■ **The task**: State how many lines of the entries below hold the word "true"; reply with nothing but the number.

*** Given records Section Begins ***

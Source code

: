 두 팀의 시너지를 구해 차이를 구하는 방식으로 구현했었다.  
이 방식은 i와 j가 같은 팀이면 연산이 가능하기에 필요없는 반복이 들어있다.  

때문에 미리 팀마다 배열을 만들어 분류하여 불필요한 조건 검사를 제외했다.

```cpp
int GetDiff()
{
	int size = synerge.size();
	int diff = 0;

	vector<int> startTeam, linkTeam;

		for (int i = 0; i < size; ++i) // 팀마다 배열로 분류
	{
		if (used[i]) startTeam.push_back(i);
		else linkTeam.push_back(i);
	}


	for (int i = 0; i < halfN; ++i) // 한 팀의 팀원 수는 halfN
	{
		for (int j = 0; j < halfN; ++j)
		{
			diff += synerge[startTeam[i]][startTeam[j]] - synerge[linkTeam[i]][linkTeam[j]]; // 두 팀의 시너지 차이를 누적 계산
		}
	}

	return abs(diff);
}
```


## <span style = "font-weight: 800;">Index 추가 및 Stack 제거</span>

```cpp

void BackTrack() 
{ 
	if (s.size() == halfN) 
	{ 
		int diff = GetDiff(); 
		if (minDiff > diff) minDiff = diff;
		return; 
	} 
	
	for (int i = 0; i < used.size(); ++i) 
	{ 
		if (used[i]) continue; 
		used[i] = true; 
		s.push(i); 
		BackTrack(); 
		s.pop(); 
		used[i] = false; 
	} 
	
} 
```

*** Given records Section Ends ***
*** Given records Section Begins ***

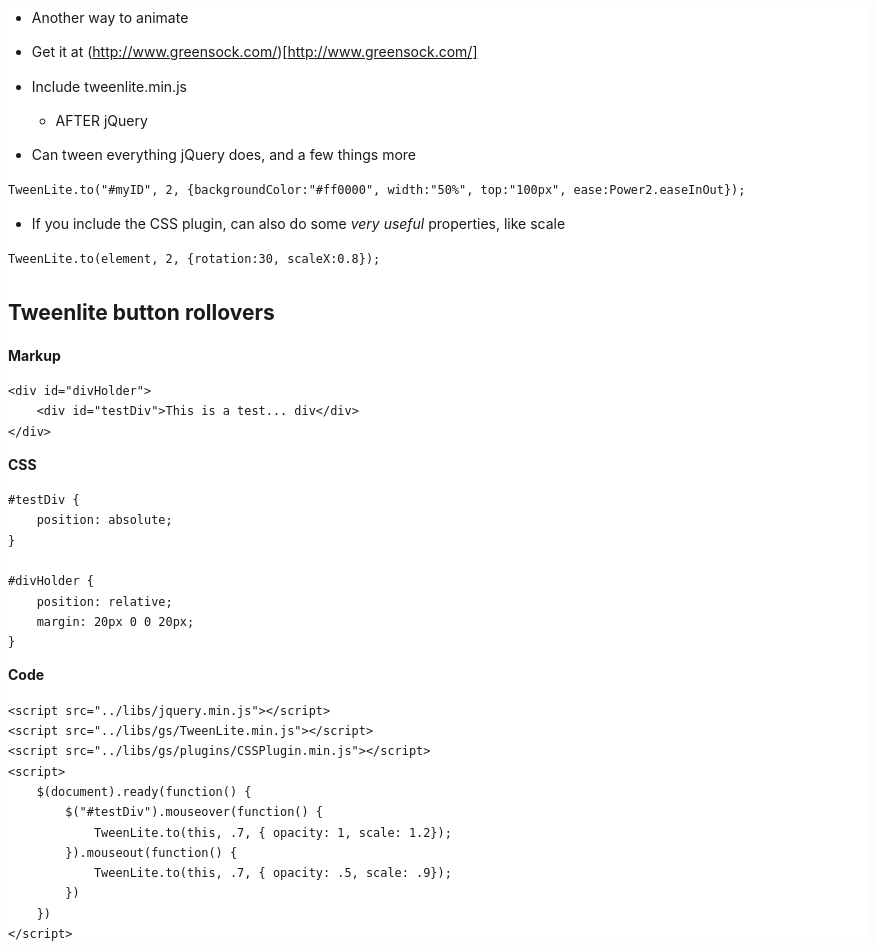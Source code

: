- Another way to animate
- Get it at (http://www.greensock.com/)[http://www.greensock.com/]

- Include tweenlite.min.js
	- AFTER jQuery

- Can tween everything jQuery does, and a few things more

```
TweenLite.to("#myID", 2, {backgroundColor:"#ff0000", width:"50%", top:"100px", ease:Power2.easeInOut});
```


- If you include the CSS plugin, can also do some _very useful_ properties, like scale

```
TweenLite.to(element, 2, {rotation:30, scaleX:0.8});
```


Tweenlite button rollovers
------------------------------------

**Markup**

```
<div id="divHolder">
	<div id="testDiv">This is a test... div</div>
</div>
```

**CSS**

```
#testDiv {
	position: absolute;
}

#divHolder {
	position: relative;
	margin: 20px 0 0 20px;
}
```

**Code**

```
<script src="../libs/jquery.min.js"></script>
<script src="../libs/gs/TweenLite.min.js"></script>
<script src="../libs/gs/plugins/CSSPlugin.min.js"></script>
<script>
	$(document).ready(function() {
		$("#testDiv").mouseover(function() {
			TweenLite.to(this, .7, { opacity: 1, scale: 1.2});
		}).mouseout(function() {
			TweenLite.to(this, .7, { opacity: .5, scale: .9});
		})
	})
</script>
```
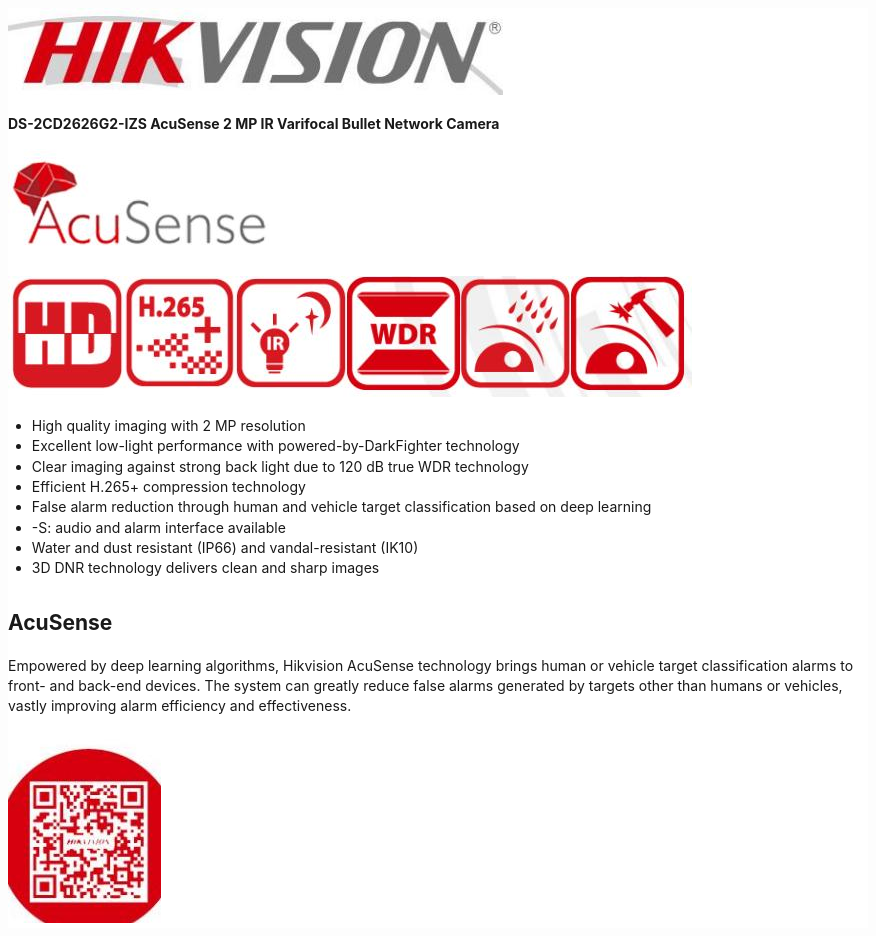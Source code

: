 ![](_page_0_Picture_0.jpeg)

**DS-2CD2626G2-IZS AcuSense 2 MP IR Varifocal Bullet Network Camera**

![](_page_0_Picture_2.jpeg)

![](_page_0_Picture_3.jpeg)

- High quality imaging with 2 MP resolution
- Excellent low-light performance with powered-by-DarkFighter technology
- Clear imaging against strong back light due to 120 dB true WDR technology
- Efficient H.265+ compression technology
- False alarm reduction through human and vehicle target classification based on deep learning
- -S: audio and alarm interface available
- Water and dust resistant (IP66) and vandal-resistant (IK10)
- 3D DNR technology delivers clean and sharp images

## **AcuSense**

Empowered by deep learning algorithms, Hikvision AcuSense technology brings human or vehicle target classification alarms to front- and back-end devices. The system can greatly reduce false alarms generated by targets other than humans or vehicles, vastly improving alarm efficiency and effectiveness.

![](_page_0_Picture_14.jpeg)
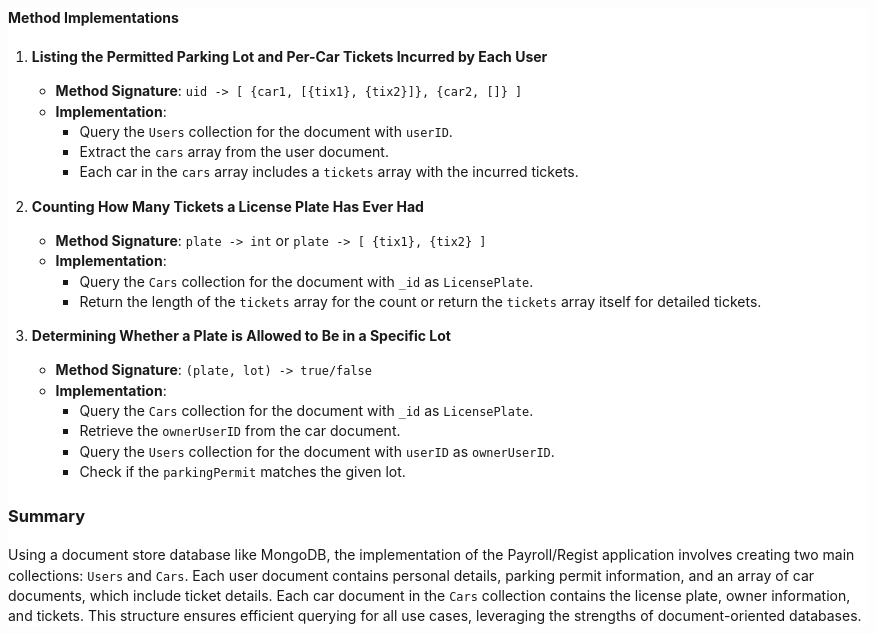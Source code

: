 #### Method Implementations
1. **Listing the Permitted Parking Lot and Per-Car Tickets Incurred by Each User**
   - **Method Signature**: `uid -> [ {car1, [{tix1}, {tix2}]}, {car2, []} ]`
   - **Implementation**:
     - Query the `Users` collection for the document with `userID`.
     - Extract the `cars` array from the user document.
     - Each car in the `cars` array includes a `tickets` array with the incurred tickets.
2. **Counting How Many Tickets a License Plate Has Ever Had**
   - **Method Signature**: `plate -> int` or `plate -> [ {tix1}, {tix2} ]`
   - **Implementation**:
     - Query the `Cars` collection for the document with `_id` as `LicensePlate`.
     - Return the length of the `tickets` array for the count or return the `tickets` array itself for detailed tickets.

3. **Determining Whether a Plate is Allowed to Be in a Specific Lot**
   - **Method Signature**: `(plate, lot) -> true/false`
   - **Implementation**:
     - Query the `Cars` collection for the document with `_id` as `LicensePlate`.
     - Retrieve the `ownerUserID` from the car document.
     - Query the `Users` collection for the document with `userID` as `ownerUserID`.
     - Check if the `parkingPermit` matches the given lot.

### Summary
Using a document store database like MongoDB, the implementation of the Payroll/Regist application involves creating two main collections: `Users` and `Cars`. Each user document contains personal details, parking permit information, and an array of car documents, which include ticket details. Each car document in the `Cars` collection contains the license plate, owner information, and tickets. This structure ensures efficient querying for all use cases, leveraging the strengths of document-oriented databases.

*** Given records Section Ends ***

■ **Response box**: 3